Avec son troisième recueil de nouvelles, Jean-Marc Rigaux atteint une belle maturité.
Entre le dernier mort de la guerre, dont le décès est antidaté pour en amoindrir la cruauté, et ce vieux militaire allemand qui, tout juste veuf, vient mourir, le jour où l’homme débarque sur la lune, dans un accident de car à Dinant, là où en 2016 il s’était illustré en, peut-être, détruisant la maison de mes ancêtres, il y a donc onze destins, onze histoires qui se conjuguent pour nous faire toucher l’horreur de la guerre, c’est-à-dire la nôtre.

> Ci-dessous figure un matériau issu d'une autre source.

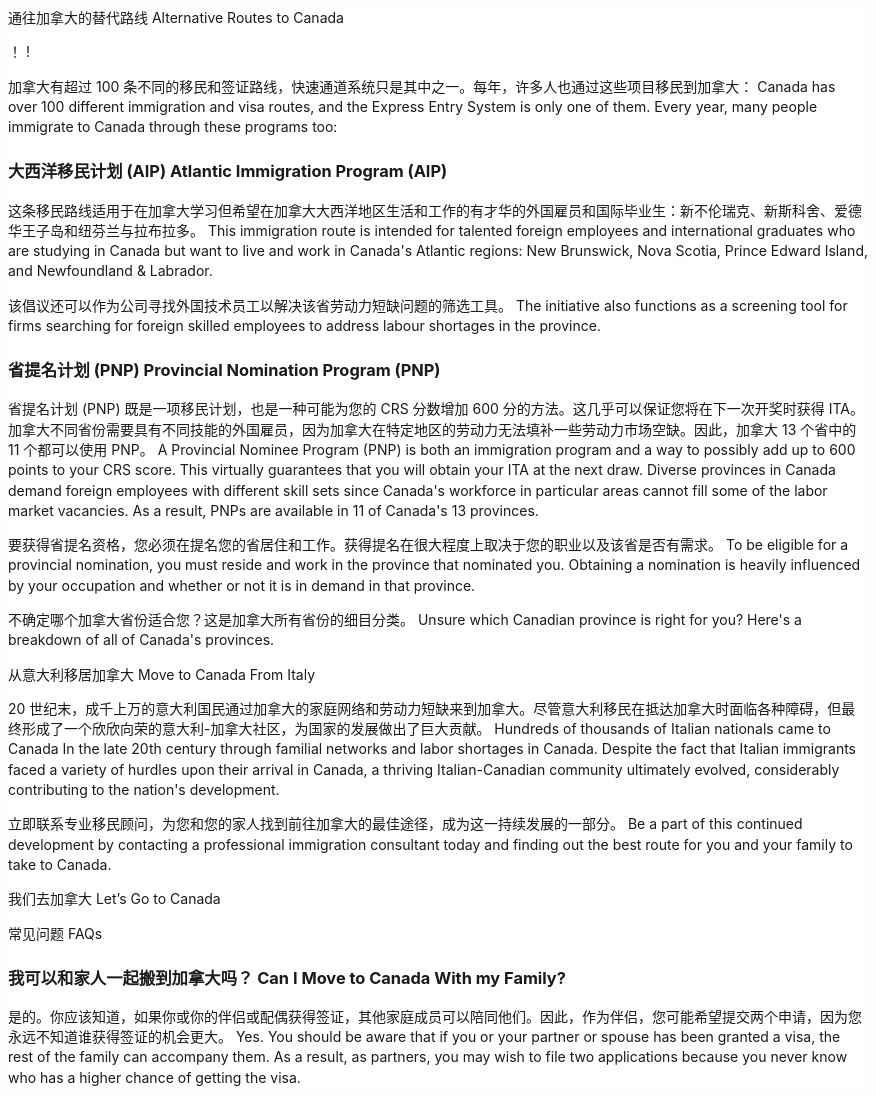 通往加拿大的替代路线	Alternative Routes to Canada
	
！	!
	
加拿大有超过 100 条不同的移民和签证路线，快速通道系统只是其中之一。每年，许多人也通过这些项目移民到加拿大：	Canada has over 100 different immigration and visa routes, and the Express Entry System is only one of them. Every year, many people immigrate to Canada through these programs too:  
	
### 大西洋移民计划 (AIP)	Atlantic Immigration Program (AIP)
	
这条移民路线适用于在加拿大学习但希望在加拿大大西洋地区生活和工作的有才华的外国雇员和国际毕业生：新不伦瑞克、新斯科舍、爱德华王子岛和纽芬兰与拉布拉多。	This immigration route is intended for talented foreign employees and international graduates who are studying in Canada but want to live and work in Canada's Atlantic regions: New Brunswick, Nova Scotia, Prince Edward Island, and Newfoundland & Labrador.
	
该倡议还可以作为公司寻找外国技术员工以解决该省劳动力短缺问题的筛选工具。	The initiative also functions as a screening tool for firms searching for foreign skilled employees to address labour shortages in the province.
	
### 省提名计划 (PNP)	Provincial Nomination Program (PNP)
	
省提名计划 (PNP) 既是一项移民计划，也是一种可能为您的 CRS 分数增加 600 分的方法。这几乎可以保证您将在下一次开奖时获得 ITA。加拿大不同省份需要具有不同技能的外国雇员，因为加拿大在特定地区的劳动力无法填补一些劳动力市场空缺。因此，加拿大 13 个省中的 11 个都可以使用 PNP。	A Provincial Nominee Program (PNP) is both an immigration program and a way to possibly add up to 600 points to your CRS score. This virtually guarantees that you will obtain your ITA at the next draw. Diverse provinces in Canada demand foreign employees with different skill sets since Canada's workforce in particular areas cannot fill some of the labor market vacancies. As a result, PNPs are available in 11 of Canada's 13 provinces.
	
要获得省提名资格，您必须在提名您的省居住和工作。获得提名在很大程度上取决于您的职业以及该省是否有需求。	To be eligible for a provincial nomination, you must reside and work in the province that nominated you. Obtaining a nomination is heavily influenced by your occupation and whether or not it is in demand in that province.
	
不确定哪个加拿大省份适合您？这是加拿大所有省份的细目分类。	Unsure which Canadian province is right for you? Here's a breakdown of all of Canada's provinces.
	
从意大利移居加拿大	Move to Canada From Italy
	
20 世纪末，成千上万的意大利国民通过加拿大的家庭网络和劳动力短缺来到加拿大。尽管意大利移民在抵达加拿大时面临各种障碍，但最终形成了一个欣欣向荣的意大利-加拿大社区，为国家的发展做出了巨大贡献。	Hundreds of thousands of Italian nationals came to Canada In the late 20th century through familial networks and labor shortages in Canada. Despite the fact that Italian immigrants faced a variety of hurdles upon their arrival in Canada, a thriving Italian-Canadian community ultimately evolved, considerably contributing to the nation's development.
	
立即联系专业移民顾问，为您和您的家人找到前往加拿大的最佳途径，成为这一持续发展的一部分。	Be a part of this continued development by contacting a professional immigration consultant today and finding out the best route for you and your family to take to Canada.
	
我们去加拿大	Let’s Go to Canada
	
常见问题	FAQs
	
### 我可以和家人一起搬到加拿大吗？	Can I Move to Canada With my Family?
	
是的。你应该知道，如果你或你的伴侣或配偶获得签证，其他家庭成员可以陪同他们。因此，作为伴侣，您可能希望提交两个申请，因为您永远不知道谁获得签证的机会更大。	Yes. You should be aware that if you or your partner or spouse has been granted a visa, the rest of the family can accompany them. As a result, as partners, you may wish to file two applications because you never know who has a higher chance of getting the visa.
	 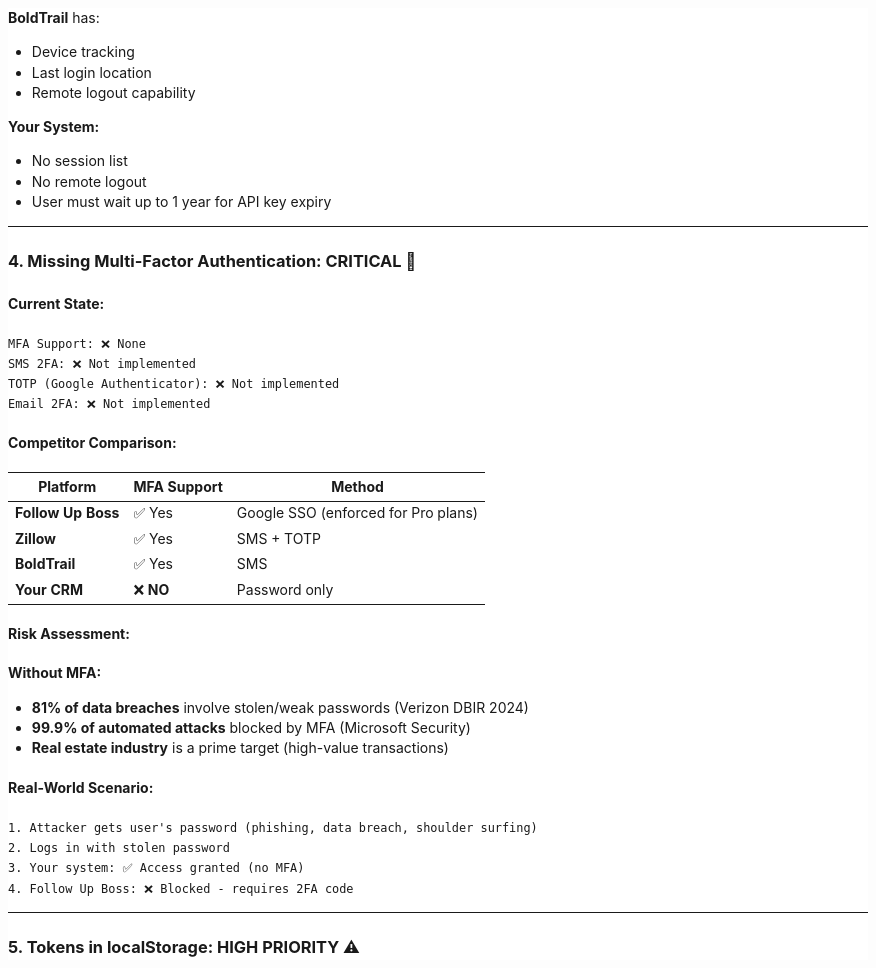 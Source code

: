 **BoldTrail** has:
- Device tracking
- Last login location
- Remote logout capability

**Your System:**
- No session list
- No remote logout
- User must wait up to 1 year for API key expiry

---

### 4. Missing Multi-Factor Authentication: **CRITICAL** 🚨

#### Current State:

```
MFA Support: ❌ None
SMS 2FA: ❌ Not implemented
TOTP (Google Authenticator): ❌ Not implemented
Email 2FA: ❌ Not implemented
```

#### Competitor Comparison:

| Platform | MFA Support | Method |
|----------|------------|--------|
| **Follow Up Boss** | ✅ Yes | Google SSO (enforced for Pro plans) |
| **Zillow** | ✅ Yes | SMS + TOTP |
| **BoldTrail** | ✅ Yes | SMS |
| **Your CRM** | ❌ **NO** | Password only |

#### Risk Assessment:

**Without MFA:**
- **81% of data breaches** involve stolen/weak passwords (Verizon DBIR 2024)
- **99.9% of automated attacks** blocked by MFA (Microsoft Security)
- **Real estate industry** is a prime target (high-value transactions)

#### Real-World Scenario:

```
1. Attacker gets user's password (phishing, data breach, shoulder surfing)
2. Logs in with stolen password
3. Your system: ✅ Access granted (no MFA)
4. Follow Up Boss: ❌ Blocked - requires 2FA code
```

---

### 5. Tokens in localStorage: **HIGH PRIORITY** ⚠️
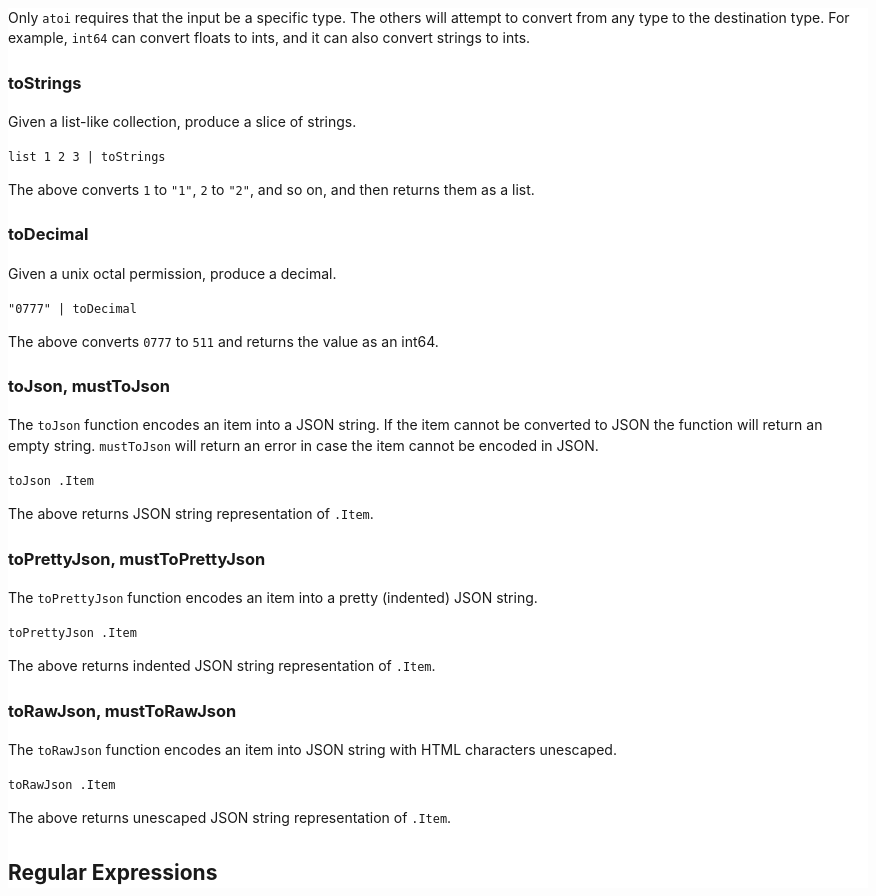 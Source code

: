 Only `atoi` requires that the input be a specific type. The others will attempt to convert from any
type to the destination type. For example, `int64` can convert floats to ints, and it can also
convert strings to ints.

### toStrings

Given a list-like collection, produce a slice of strings.

```text
list 1 2 3 | toStrings
```

The above converts `1` to `"1"`, `2` to `"2"`, and so on, and then returns them as a list.

### toDecimal

Given a unix octal permission, produce a decimal.

```text
"0777" | toDecimal
```

The above converts `0777` to `511` and returns the value as an int64.

### toJson, mustToJson

The `toJson` function encodes an item into a JSON string. If the item cannot be converted to JSON
the function will return an empty string. `mustToJson` will return an error in case the item cannot
be encoded in JSON.

```text
toJson .Item
```

The above returns JSON string representation of `.Item`.

### toPrettyJson, mustToPrettyJson

The `toPrettyJson` function encodes an item into a pretty (indented) JSON string.

```text
toPrettyJson .Item
```

The above returns indented JSON string representation of `.Item`.

### toRawJson, mustToRawJson

The `toRawJson` function encodes an item into JSON string with HTML characters unescaped.

```text
toRawJson .Item
```

The above returns unescaped JSON string representation of `.Item`.

## Regular Expressions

C’est donc une histoire pointilliste, contée avec une grande délicatesse. Une série de destins qui ne se croisent pas. Des hommes et des femmes qui vivent et qui meurent, qui meurent surtout, çà et là, parce que leurs vies ne comptent pas. Ils ne sont que des pions, sur un gigantesque échiquier.
C’était le temps où la mort d’un régiment, voire d’un bataillon, comptait pour peu. Cela a-t-il changé aujourd’hui ? Il est vrai que, dans nos pays, la mort est devenue une injustice. Entendons-nous, je veux dire la mort des nôtres …
Il y a, parmi ces personnages, un avocat, Maître Émile Durnal. Il avait vingt ans en 1914. Le hasard l’a fait échapper au sac de sa ville. Il est devenu spécialiste de la réparation des dommages de guerre. Il doit aujourd’hui plaider pour la famille de Rudy Himmer, un industriel d’origine allemande qui avait fait la richesse de la ville de Dinant, qui a tenté de s’interposer, qui l’a payé de sa vie.
Venger la mort avec des mots.
« En assassinant Rudy Himmer, c’est nous qui avons été anéantis.
Aucune réparation ne sera suffisante.
Les Allemands voulaient son sang.
Nous voulons maintenant leur argent ».
Tourne la roue …
Patrick Henry, ancien Président.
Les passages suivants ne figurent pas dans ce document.